Brussels (Brussels Morning) An Iraqi preacher suspected of being the head of Islamic State in Germany was sentenced on Wednesday to 10.5 years in prison for supporting terrorism in a trial of members of a recruiting network for foreign Islamist fighters, dpa reported.
The 37-year old Abu Walaa, a former imam at an infamous mosque in Hildesheim that attracted Islamists from across Germany, was found guilty by a Celle court of supporting terrorism and of membership in a terrorist organisation.
Recruited for militia
According to the verdict, Walaa and his three co-defendants recruited young people, predominantly from northwestern Germany, to defend territories in Iraq and Syria controlled by the Islamist terrorist militia.
Walaa’s co-defendants were given custodial sentences of between four and eight year. The longest sentence was handed down to a German-Serbian man who provided his apartment in Dortmund to Anis Amri, an Islamic terrorist who went on to carry out the Berlin Christmas market attack in 2016.
Undercover informant
Amri’s links to Walaa’s recruitment network triggered the German police’s initial interest in the group.
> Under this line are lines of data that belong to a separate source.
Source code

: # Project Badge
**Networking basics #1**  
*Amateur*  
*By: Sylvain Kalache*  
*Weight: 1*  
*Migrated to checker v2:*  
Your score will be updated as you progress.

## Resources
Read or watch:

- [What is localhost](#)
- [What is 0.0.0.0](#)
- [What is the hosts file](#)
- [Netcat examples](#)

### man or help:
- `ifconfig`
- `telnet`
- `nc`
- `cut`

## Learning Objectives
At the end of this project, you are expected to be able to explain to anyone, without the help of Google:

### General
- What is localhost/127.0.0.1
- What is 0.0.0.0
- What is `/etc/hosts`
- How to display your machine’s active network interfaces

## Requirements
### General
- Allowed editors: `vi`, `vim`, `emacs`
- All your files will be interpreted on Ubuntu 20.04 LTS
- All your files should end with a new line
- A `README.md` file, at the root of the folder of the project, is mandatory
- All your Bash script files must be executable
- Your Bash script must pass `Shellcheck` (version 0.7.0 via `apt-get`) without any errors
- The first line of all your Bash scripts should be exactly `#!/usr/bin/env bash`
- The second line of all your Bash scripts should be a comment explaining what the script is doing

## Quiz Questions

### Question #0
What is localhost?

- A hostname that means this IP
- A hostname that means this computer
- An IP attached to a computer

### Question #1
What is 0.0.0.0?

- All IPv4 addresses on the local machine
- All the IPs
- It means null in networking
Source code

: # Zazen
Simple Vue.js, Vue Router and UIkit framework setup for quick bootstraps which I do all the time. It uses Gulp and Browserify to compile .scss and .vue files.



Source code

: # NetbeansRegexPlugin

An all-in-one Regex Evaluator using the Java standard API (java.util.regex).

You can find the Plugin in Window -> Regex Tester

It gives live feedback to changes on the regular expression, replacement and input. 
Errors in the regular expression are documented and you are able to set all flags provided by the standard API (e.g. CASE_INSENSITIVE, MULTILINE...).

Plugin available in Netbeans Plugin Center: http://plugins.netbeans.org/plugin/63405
Part of the prosecution’s case was based on evidence provided by an undercover police informant, who had visited the cell’s prayer room in the Dortmund apartment.
A separate, key witness in the trial was a young man from Gelsenkirchen, who had fallen in with Islamist circles at a young age, but later turned his back on the Islamic State and decided to cooperate with the German authorities.